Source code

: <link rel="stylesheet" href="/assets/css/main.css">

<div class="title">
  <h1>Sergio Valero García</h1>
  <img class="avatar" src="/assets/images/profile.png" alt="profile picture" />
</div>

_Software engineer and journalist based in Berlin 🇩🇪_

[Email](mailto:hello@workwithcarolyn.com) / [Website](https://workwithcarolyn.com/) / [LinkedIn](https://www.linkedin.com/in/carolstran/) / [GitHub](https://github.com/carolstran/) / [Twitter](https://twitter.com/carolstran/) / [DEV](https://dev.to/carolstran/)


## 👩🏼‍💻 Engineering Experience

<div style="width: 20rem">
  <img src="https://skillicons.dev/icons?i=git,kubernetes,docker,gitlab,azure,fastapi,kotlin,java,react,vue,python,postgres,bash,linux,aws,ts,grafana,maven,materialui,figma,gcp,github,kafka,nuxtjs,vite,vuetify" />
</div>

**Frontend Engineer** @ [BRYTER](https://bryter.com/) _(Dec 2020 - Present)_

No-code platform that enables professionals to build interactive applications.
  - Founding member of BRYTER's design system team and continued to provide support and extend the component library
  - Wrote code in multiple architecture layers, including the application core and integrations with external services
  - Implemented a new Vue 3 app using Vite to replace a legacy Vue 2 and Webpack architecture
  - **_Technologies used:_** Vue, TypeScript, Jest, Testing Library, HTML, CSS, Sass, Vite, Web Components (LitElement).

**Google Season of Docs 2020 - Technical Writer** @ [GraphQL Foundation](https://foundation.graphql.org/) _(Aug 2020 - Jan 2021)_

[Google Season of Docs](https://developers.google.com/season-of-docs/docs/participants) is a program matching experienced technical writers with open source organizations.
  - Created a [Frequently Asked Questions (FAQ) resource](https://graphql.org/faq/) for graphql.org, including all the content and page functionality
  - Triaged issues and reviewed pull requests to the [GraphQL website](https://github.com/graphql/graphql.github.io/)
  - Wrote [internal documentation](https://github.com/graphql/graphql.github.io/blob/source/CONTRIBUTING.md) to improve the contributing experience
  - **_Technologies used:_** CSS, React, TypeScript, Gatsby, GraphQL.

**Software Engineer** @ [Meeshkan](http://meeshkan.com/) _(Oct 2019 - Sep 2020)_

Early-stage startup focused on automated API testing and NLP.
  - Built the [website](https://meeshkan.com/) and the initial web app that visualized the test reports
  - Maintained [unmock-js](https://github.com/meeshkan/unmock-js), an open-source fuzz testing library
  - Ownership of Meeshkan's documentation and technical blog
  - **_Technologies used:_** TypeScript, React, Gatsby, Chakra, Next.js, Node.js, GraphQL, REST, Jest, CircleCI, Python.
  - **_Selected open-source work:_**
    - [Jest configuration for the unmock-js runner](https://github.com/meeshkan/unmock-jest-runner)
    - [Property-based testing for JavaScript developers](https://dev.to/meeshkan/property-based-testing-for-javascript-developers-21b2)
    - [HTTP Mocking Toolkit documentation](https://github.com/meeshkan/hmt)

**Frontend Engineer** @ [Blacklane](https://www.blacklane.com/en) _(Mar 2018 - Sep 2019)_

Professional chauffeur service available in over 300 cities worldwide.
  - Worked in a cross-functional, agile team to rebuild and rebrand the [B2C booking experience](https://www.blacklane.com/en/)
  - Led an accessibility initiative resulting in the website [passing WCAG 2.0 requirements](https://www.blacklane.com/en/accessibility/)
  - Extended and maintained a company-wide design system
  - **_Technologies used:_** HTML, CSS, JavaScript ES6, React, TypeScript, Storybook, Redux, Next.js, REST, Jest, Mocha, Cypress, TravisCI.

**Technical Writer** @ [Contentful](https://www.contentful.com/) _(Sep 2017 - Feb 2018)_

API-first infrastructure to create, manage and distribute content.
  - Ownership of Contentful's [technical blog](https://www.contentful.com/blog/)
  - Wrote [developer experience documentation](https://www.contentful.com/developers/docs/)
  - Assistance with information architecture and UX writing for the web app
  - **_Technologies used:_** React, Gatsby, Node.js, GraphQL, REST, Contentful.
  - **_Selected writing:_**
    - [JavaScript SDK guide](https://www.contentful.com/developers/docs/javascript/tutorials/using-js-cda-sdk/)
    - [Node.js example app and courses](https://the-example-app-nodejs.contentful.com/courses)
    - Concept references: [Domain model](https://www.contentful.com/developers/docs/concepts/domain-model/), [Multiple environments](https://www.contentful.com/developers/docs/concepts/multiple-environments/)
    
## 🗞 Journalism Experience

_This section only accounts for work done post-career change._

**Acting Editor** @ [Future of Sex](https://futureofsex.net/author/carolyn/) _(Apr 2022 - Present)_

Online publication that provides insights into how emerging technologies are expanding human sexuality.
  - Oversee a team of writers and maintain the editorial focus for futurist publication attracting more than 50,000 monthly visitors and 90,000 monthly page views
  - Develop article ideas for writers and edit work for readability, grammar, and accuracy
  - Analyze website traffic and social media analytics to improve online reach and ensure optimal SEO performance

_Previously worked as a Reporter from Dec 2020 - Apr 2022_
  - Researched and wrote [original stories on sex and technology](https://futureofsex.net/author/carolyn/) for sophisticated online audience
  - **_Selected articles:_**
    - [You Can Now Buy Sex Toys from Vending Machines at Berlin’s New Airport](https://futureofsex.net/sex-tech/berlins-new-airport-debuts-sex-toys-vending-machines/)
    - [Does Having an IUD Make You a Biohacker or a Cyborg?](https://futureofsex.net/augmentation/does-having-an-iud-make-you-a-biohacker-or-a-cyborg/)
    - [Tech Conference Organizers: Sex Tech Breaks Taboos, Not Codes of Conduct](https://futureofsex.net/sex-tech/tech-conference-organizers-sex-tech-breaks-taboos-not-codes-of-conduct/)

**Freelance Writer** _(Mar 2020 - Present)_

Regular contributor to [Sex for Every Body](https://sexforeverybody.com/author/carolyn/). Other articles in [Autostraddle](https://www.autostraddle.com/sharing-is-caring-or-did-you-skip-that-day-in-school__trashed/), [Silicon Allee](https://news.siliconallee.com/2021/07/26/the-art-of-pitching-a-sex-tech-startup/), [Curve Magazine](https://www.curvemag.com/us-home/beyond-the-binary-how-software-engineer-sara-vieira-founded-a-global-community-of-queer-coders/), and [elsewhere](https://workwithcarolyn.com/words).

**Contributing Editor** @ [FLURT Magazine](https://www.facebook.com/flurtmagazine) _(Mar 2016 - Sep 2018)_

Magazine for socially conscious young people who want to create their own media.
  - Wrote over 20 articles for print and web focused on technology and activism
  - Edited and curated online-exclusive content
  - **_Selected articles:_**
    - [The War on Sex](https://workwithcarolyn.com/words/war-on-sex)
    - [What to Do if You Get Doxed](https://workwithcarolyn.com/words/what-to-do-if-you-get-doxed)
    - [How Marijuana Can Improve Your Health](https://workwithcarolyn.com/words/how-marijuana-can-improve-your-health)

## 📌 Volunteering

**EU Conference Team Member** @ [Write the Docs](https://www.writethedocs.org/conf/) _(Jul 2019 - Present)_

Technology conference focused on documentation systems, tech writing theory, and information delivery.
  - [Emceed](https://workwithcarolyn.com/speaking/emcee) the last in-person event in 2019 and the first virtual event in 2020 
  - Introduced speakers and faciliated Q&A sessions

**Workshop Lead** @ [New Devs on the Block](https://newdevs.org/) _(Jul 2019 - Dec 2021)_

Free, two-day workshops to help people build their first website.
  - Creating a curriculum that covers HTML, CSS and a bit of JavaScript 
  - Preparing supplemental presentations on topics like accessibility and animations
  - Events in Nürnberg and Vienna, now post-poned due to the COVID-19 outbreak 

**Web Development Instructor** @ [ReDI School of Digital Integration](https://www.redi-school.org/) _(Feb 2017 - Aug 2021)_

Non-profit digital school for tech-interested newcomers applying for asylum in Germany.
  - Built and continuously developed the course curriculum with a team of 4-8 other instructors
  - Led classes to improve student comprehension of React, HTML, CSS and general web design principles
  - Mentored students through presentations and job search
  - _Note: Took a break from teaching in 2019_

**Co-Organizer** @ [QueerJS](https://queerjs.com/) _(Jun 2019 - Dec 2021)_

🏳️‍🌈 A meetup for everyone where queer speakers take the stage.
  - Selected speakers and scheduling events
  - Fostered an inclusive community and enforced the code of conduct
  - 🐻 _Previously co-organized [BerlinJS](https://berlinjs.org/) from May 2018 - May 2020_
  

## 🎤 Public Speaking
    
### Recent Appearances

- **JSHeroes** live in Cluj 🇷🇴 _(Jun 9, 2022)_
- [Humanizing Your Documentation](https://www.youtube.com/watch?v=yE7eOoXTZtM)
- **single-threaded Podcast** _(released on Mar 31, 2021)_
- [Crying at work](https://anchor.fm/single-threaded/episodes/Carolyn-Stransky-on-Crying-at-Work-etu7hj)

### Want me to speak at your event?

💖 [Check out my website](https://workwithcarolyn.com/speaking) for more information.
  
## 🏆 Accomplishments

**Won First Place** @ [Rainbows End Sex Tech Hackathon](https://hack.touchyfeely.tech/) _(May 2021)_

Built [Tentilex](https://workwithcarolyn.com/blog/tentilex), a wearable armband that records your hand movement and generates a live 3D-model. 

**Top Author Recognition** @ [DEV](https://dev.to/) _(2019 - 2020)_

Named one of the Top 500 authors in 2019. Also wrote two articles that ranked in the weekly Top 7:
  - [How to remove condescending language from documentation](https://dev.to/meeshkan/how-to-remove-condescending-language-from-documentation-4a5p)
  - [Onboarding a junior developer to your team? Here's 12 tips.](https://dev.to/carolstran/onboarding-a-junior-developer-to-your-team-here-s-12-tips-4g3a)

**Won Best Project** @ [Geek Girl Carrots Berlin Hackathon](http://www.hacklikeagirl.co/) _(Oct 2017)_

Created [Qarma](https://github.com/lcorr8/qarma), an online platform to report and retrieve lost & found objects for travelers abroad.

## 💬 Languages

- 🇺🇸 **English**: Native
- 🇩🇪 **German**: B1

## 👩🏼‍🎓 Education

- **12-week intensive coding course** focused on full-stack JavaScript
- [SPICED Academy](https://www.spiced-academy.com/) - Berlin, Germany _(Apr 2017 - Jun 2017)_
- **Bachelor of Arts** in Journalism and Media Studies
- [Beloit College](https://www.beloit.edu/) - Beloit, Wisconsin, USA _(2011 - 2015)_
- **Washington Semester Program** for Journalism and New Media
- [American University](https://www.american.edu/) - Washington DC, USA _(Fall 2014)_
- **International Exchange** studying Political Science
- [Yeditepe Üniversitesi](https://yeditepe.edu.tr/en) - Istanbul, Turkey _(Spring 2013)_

### Work instructions
Please quote nothing but the lines from the line with "- [Beloit College](https://www.beloit.edu/)" through the end of the data above, exactly as written, ends included.

### Response to this task
- [Beloit College](https://www.beloit.edu/) - Beloit, Wisconsin, USA _(2011 - 2015)_
- **Washington Semester Program** for Journalism and New Media
- [American University](https://www.american.edu/) - Washington DC, USA _(Fall 2014)_
- **International Exchange** studying Political Science
- [Yeditepe Üniversitesi](https://yeditepe.edu.tr/en) - Istanbul, Turkey _(Spring 2013)_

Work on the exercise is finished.